_Provided material_
*** Begin section ***

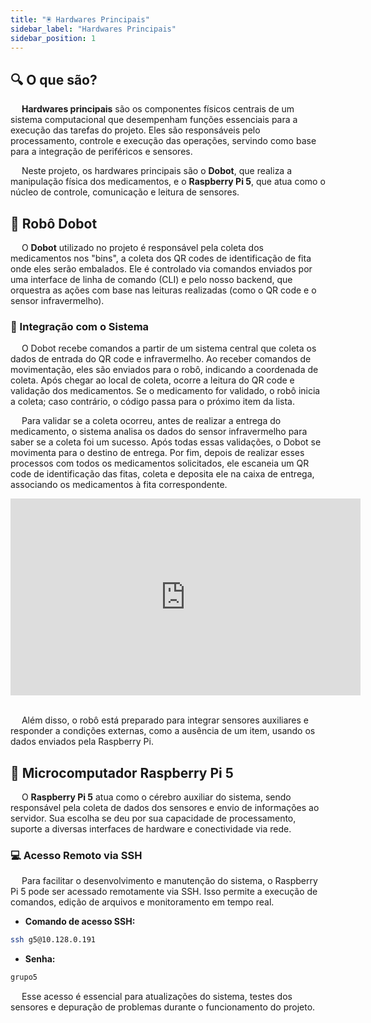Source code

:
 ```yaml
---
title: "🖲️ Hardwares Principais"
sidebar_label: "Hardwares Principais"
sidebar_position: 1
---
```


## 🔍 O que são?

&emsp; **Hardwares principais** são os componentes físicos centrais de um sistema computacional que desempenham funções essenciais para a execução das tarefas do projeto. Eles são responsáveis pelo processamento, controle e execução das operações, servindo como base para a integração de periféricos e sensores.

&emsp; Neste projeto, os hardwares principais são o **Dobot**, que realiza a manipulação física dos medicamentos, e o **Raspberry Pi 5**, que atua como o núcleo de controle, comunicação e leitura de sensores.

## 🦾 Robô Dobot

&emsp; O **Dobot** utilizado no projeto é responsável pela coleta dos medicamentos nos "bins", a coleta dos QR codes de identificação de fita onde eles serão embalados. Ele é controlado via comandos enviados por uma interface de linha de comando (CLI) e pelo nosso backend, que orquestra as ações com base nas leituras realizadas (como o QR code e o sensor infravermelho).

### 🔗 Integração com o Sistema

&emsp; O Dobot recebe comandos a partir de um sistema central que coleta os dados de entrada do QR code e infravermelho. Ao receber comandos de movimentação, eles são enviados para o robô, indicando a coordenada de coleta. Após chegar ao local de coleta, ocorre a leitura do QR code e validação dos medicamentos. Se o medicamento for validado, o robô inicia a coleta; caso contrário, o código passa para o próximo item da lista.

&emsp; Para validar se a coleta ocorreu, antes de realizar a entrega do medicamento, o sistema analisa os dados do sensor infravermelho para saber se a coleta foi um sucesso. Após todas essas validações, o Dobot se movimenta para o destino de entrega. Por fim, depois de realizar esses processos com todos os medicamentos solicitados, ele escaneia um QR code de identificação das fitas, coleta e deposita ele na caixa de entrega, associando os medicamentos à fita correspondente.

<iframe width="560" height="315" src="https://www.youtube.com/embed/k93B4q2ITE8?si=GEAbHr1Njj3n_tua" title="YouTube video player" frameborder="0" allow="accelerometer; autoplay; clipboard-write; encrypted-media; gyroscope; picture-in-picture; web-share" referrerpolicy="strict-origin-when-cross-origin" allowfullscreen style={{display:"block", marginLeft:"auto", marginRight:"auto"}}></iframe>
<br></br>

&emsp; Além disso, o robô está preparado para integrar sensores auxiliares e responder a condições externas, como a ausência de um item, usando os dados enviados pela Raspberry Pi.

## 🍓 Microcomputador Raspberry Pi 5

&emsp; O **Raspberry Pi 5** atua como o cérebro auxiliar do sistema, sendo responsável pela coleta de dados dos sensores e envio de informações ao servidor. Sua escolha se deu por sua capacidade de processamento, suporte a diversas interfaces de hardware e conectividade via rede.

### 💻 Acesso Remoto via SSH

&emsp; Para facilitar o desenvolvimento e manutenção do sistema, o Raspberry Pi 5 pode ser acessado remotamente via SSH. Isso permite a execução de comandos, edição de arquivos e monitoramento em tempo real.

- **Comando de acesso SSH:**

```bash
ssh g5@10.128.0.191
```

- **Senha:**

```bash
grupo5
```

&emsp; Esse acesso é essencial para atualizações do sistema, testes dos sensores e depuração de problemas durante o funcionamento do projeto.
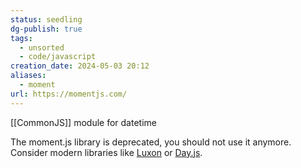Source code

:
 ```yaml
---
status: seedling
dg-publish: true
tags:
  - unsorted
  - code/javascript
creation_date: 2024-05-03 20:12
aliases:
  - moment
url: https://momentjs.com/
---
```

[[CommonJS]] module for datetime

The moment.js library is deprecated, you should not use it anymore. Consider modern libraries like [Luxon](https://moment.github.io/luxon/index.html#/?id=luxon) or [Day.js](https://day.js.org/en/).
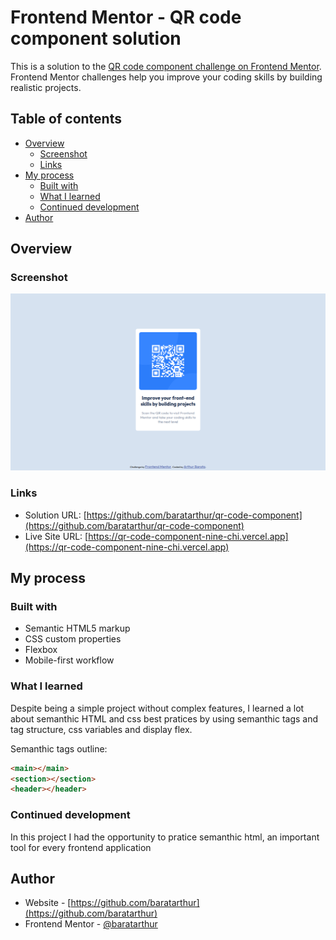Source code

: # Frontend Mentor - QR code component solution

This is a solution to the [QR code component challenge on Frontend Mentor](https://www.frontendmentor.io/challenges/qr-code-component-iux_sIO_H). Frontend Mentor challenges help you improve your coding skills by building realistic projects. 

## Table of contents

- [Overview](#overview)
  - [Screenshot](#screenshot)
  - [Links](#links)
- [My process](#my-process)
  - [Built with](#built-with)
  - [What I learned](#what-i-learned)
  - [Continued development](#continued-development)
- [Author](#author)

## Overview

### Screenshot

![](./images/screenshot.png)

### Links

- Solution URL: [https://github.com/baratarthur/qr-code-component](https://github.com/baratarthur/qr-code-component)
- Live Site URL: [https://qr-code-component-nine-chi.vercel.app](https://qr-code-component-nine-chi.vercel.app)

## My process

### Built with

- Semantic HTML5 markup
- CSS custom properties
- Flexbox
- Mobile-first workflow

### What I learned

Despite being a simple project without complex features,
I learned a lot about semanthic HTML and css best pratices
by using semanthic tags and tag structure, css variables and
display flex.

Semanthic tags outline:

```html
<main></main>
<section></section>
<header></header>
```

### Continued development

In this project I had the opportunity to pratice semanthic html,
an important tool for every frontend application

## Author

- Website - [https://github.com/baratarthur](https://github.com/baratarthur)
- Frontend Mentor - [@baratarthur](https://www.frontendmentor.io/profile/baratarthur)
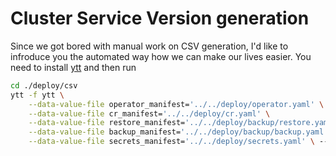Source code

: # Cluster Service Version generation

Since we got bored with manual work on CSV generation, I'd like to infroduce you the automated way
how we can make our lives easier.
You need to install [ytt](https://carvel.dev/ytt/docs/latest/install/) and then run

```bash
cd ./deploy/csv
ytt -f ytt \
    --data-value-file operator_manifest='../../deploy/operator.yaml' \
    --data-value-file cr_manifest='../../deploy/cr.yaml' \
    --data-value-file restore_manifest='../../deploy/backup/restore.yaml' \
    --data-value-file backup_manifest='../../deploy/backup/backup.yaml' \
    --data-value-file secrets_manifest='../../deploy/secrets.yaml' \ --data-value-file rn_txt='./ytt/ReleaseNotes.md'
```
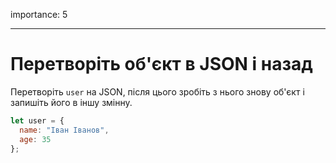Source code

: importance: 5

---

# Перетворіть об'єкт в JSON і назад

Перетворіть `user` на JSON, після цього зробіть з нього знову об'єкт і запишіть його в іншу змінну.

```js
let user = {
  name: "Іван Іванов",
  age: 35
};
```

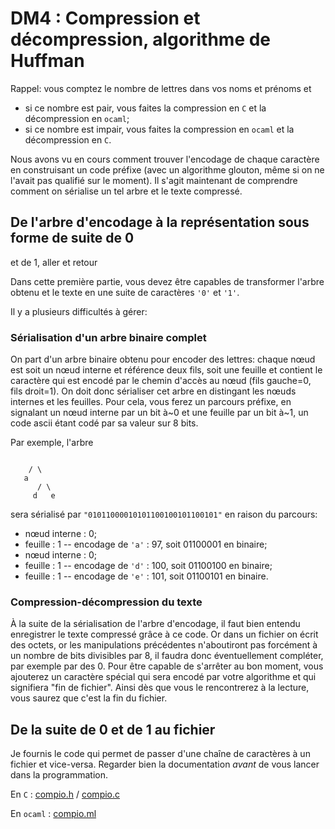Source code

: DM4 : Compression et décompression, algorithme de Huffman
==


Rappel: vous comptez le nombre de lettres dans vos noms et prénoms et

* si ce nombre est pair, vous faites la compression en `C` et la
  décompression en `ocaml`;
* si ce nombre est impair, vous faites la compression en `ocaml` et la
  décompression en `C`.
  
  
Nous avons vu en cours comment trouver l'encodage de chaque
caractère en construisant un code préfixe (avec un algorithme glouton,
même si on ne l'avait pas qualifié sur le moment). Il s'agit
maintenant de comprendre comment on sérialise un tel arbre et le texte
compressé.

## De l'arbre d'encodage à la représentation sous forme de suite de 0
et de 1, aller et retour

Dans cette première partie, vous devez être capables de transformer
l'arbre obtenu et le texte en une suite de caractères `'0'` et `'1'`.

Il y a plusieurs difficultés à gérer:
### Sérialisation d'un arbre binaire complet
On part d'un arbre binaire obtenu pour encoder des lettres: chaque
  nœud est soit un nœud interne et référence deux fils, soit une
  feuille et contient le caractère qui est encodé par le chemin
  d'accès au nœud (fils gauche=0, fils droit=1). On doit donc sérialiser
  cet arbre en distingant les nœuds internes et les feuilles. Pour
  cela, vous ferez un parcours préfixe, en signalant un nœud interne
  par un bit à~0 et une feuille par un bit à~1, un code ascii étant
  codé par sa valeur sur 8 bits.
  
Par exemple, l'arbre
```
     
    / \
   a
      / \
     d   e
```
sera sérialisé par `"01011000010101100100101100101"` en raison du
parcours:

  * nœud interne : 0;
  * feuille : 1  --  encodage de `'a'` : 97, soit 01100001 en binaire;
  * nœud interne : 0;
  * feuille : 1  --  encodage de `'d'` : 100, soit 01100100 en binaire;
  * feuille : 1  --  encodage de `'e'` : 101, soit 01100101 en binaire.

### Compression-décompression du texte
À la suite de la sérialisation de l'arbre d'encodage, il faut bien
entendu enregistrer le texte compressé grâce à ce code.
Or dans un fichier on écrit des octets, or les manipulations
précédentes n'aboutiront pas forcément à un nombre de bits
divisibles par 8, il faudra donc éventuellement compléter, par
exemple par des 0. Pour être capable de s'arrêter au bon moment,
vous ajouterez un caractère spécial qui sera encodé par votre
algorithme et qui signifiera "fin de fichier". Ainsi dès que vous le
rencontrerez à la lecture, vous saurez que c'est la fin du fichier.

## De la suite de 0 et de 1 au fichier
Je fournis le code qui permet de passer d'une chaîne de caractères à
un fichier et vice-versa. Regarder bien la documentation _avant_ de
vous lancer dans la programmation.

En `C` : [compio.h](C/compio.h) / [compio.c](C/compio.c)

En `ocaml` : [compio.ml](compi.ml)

*** End section ***

_About this exercise_
Work out how many lines of the records contain the string "chaque". Nothing but the number should be written.

_Task answer_
2